Alexandre Carrausse wrote:
"Richard B. Gilbert" <[EMAIL PROTECTED]> wrote in message
news:[EMAIL PROTECTED]
Alexandre Carrausse wrote:
Thanks a lot for your feedback.
See my comments below.
"Richard B. Gilbert" <[EMAIL PROTECTED]> wrote in message
news:[EMAIL PROTECTED]
Alexandre Carrausse wrote:
Hello,
I want to keep the time sync'd on about 90 machines spreaded on 11
different sites (one central site with the main servers and 10 remote
sites with secondary domain controlers and workstations).
configuration and we are unsure about the time accuracy on our
system.
1. 1st question : Is this basic configuration enough?
That is a question that only you can answer! Does it meet your needs
for accuracy, and tightness of synchronization?
I am not sure that the current conf meet our needs because I have no
means to check it. Maybe Time Server Monitor (which I will test soon)
will help me to find the answer. ;-)
If you can't tell if the clocks are synchronized or not, why do you care?
What problem are you trying to solve here?
I have used the tool NTPmonitor V5.0.6.28 - from David Taylor and I can
confirm that everything is synchronised, so at least my main goal is
reached.
If you think there is more I could do (within my constraints), I am open to
learn.
But providing the fact that the remote clients will sync with the main
time server at the central site, over a 64 kbps network, is it reliable?
It's your net network! You should be in a far better position than I to
say if it's reliable or not. You also need to specify what degree of
reliability you need. If you cannot afford the failure of a network, you
need redundant network connections
Let me ask the question in a different way : is the NTP protocol running
without any problem over a 64 kbps, or is there any configuration to think
about, that would tell the remote "hold on mate, don't be too impatient
because I am sending my packets over a 64 kbps line". I have seen somewhere
that it could be necessary to implement the huff'n'puff option. Is it true?

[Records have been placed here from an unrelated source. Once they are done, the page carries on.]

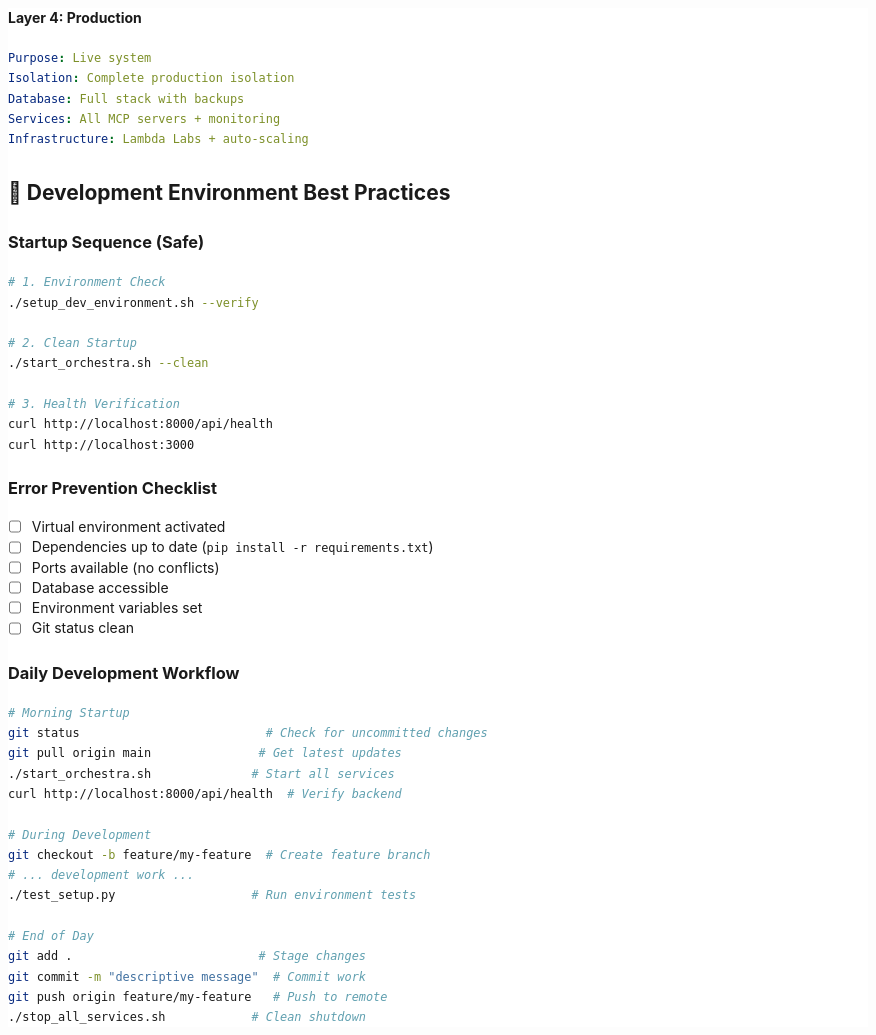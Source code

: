 #### **Layer 4: Production**
```yaml
Purpose: Live system
Isolation: Complete production isolation  
Database: Full stack with backups
Services: All MCP servers + monitoring
Infrastructure: Lambda Labs + auto-scaling
```

## 🔧 Development Environment Best Practices

### **Startup Sequence (Safe)**
```bash
# 1. Environment Check
./setup_dev_environment.sh --verify

# 2. Clean Startup
./start_orchestra.sh --clean

# 3. Health Verification
curl http://localhost:8000/api/health
curl http://localhost:3000
```

### **Error Prevention Checklist**
- [ ] Virtual environment activated
- [ ] Dependencies up to date (`pip install -r requirements.txt`)
- [ ] Ports available (no conflicts)
- [ ] Database accessible
- [ ] Environment variables set
- [ ] Git status clean

### **Daily Development Workflow**
```bash
# Morning Startup
git status                          # Check for uncommitted changes
git pull origin main               # Get latest updates
./start_orchestra.sh              # Start all services
curl http://localhost:8000/api/health  # Verify backend

# During Development
git checkout -b feature/my-feature  # Create feature branch
# ... development work ...
./test_setup.py                   # Run environment tests

# End of Day
git add .                          # Stage changes
git commit -m "descriptive message"  # Commit work
git push origin feature/my-feature   # Push to remote
./stop_all_services.sh            # Clean shutdown
```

4. Should we peer the server at the central site to keep them more on
time (9 minutes drift in one year, but the outside world time is not
very important for us)
Suit yourself.
I feel there is a risk of too much drift is my solution is based on only
one server providing the time to all the others... because this network
is isolated from the real world (let's say it's a bunker). If the main
server drift, all the rest of the system will drift.
My thought was that by peering the servers, that would minimise the
drift. If one drift, the others would tell hom : "hold on mate, you're
drifting too far"
If you don't really care about accuracy, why should you care if the whole
network follows a drifting server? Turning a single drifting server into
a committee of drifting servers is unlikely to improve either accuracy,
stability, or reliability. (There is a Sun White Paper that suggests that
unsynchronized peering servers will converge to a common time but I would
not want to count on it. See "Using NTP to Control and Synchronize System
Clocks - Parts I, II, & III.
http://www.sun.com/blueprints/browsesubject.html#networking)
In fact my application which is based on clusters of servers, is running
over DCE Encina (IBM). In order to run, the servers must be very well
synchronised between them, and the time difference must never exceed 180 s.
If the time diff exceeds the threshold, everything will crash and will be
corrupted....
I agree that my solution is not acurate, but it is quite stable (based on
the spec above), and for the reliability, I may have not to rely only on
one time server, but several...
5. What would happen if a silly user change the time by adding lets say
one hour to the main server... would this mistake be cascaded on all the
system? Is there any safety options? (our application would crash if the
time between 2 servers is more than 3 minutes)
NTPD will panic and exit if the error is more than 1024 seconds (about 17
minutes)
What do you mean by exit? He will refuse the clock change? Or the clock
will change but he will refuse to serve possibly wrong time to the
others... Any message logged?
I mean that the ntpd program will stop executing; fold up its tent and go
away!! This is the usual meaning of "exit". No more time synchronization.
OK. So it means that if someone change the time on the main server (+/-1000s
ie approx 20 mins) the NTP daemon will stop to provide time, and all the
machine on the network will start to drift appart?... until someone realise
that the NTPDaemon is not started.
A sixty-four KBPS link is slow but if it's not carrying a lot of other
traffic it should work. Problems will show up if the transmission
delays are not symmetric; e.g. if it take 1.1 milliseconds to go from
point A to point B and 1.2 milliseconds to go from point B to point A
that asymmetry is going to show up as an error in your time. If the
link is loaded so that you can hardly slip a packet in edgewise, it's
not going to work very well for NTP.